It sounds like using the inode number solves the equivalence problem,
but if you want to find a canonical path to a file (e.g. for display),
the readlink(1) command is very helpful.

Paul


On Tue, Aug 7, 2012 at 10:34 AM, Rich Freeman <r-plug@thefreemanclan.net> wrote:
> On Tue, Aug 7, 2012 at 12:23 PM,  <bergman@merctech.com> wrote:
>> I would argue very strongly that a file and a symlink to that file are
>> NOT the same objext. Most ways of referencing those objects produce
>> the same content, but they are not the same.
>
> Yup, and that has given me a bit of pause.  I might actually treat
> them as different.  I realize there is a separate system call that
> doesn't dereference links.  I was actually more concerned with links
> in the path than the final file being a link.
>
>> I don't understand what you mean by "unique hash for a file" ... "without
>> reading the file". Do you mean a hash of the path to a file? I'd suspect
>> that that could get very messy. Ie., these may be equivalent in result,
>> but not in hash:
>
> The inode number works fine.  By hash I meant a unique ID for the file
> - that is some function I could pass a path/filename into and quickly
> get a value back, such that I always get the same value no matter how
> I navigate to the file.  Hashes are good for quickly searching lists,
> since a good hash function distributes values randomly which leads to
> balanced trees and other good things.
>
>> => just the file being the same, and reading content is slow anyway).
>> => I'd expect this function to be called EXTREMELY often so it should run
>>
>> Can you give us any more info on the broader use here?
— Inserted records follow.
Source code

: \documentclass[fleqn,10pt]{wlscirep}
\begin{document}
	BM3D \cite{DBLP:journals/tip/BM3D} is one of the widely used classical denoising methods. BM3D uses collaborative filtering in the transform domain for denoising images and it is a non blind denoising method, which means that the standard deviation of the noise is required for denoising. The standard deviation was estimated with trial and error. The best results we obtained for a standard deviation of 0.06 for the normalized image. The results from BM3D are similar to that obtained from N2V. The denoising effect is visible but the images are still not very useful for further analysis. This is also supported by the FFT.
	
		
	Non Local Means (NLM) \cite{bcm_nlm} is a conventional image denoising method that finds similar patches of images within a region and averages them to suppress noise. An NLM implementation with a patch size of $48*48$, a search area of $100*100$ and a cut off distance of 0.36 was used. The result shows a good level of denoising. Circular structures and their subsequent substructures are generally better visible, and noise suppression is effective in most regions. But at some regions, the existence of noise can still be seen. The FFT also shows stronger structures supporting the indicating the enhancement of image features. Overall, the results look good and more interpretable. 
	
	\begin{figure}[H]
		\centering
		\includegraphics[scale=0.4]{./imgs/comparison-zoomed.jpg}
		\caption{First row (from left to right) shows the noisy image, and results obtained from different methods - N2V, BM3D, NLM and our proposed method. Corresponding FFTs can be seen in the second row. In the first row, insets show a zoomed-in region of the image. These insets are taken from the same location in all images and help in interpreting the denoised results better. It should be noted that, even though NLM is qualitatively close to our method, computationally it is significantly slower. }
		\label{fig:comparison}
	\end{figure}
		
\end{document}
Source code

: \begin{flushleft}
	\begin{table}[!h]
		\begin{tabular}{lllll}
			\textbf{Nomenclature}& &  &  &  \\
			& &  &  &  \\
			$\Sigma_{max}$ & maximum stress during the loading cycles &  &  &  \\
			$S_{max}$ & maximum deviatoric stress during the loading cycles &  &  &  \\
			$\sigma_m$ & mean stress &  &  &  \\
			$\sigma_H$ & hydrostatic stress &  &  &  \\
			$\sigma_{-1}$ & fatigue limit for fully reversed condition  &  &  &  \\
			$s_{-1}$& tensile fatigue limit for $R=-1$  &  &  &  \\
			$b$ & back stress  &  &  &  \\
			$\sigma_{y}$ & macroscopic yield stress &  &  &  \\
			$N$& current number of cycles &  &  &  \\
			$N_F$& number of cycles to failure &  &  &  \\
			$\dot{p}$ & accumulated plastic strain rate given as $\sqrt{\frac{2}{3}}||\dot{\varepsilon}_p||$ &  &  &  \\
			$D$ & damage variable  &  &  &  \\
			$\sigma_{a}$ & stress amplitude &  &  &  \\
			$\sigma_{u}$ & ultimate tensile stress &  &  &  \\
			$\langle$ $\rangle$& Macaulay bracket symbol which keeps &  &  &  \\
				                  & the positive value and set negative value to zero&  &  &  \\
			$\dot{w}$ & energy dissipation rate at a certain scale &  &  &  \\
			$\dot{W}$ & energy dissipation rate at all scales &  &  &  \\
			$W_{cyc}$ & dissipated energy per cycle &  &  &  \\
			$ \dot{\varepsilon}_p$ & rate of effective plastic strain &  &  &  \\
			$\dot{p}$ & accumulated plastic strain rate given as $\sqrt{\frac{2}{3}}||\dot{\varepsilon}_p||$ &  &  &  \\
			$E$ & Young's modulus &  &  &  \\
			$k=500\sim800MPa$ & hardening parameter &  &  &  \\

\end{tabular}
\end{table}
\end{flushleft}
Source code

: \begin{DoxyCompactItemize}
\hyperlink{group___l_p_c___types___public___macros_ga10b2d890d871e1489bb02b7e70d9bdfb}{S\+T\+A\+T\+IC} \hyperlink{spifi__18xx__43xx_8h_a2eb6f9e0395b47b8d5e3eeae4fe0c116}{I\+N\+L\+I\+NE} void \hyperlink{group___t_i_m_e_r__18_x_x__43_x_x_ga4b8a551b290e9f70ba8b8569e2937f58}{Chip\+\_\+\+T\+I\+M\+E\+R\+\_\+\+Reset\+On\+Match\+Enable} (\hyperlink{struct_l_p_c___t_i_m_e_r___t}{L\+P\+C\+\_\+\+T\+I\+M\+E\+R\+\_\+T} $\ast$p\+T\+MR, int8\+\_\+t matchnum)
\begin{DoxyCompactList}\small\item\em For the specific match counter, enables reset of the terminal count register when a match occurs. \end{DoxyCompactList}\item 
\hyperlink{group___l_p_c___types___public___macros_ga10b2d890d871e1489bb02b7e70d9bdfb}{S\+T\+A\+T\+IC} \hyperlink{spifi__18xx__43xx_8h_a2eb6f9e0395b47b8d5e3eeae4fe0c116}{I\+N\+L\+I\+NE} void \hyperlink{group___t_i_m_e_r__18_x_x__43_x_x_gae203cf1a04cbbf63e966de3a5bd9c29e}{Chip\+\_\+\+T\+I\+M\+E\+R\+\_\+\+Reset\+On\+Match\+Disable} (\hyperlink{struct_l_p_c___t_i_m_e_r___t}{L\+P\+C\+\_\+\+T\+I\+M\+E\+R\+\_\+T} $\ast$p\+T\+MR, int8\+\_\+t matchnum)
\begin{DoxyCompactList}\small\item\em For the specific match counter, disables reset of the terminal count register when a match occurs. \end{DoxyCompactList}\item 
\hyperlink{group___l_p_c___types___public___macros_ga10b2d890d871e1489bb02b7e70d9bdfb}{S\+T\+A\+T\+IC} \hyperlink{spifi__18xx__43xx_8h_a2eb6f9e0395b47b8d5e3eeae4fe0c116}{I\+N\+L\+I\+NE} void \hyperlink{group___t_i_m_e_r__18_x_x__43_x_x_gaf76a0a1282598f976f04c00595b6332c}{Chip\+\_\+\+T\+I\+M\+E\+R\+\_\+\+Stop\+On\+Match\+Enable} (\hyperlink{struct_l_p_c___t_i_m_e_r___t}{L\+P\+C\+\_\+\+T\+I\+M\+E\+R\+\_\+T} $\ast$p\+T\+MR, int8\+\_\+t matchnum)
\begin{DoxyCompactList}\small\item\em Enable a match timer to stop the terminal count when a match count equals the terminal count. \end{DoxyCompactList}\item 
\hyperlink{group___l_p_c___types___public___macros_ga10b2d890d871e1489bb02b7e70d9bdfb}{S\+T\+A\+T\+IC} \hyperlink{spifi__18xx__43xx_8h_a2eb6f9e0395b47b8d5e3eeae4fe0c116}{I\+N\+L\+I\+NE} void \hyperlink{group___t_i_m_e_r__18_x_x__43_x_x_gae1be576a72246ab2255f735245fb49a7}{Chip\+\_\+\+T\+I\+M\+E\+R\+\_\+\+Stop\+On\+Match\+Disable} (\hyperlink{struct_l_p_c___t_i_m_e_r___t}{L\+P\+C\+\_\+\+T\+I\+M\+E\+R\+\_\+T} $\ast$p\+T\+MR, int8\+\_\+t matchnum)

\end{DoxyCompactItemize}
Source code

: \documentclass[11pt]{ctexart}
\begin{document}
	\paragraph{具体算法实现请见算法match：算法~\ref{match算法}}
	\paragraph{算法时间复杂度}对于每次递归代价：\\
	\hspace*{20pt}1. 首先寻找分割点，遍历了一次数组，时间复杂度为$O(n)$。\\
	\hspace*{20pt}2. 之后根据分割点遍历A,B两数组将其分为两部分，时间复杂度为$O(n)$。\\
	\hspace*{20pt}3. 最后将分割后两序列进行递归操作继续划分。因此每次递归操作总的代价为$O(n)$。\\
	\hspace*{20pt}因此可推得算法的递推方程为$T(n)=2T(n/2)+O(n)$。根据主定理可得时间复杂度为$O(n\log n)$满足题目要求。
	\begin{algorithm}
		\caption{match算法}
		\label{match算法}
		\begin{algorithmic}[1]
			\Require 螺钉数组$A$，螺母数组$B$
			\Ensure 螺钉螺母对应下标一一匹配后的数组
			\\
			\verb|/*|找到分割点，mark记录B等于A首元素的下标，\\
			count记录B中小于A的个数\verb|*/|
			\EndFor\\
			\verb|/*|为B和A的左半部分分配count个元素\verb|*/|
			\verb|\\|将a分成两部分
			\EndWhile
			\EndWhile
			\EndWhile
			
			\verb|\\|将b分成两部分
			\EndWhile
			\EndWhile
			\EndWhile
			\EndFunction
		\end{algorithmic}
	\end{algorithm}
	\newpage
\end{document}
Perhaps there's a
>> better way of doing this.
>
> I figured I'd save everybody the details, but I'm sure some would be
> curious.  Anybody following my posts recently on gentoo-dev would
> probably have put two and two together.  I'm looking to implement a QA
> check in the Gentoo package manager that detects when a package build
> system accesses a file that is not part of a declared dependency.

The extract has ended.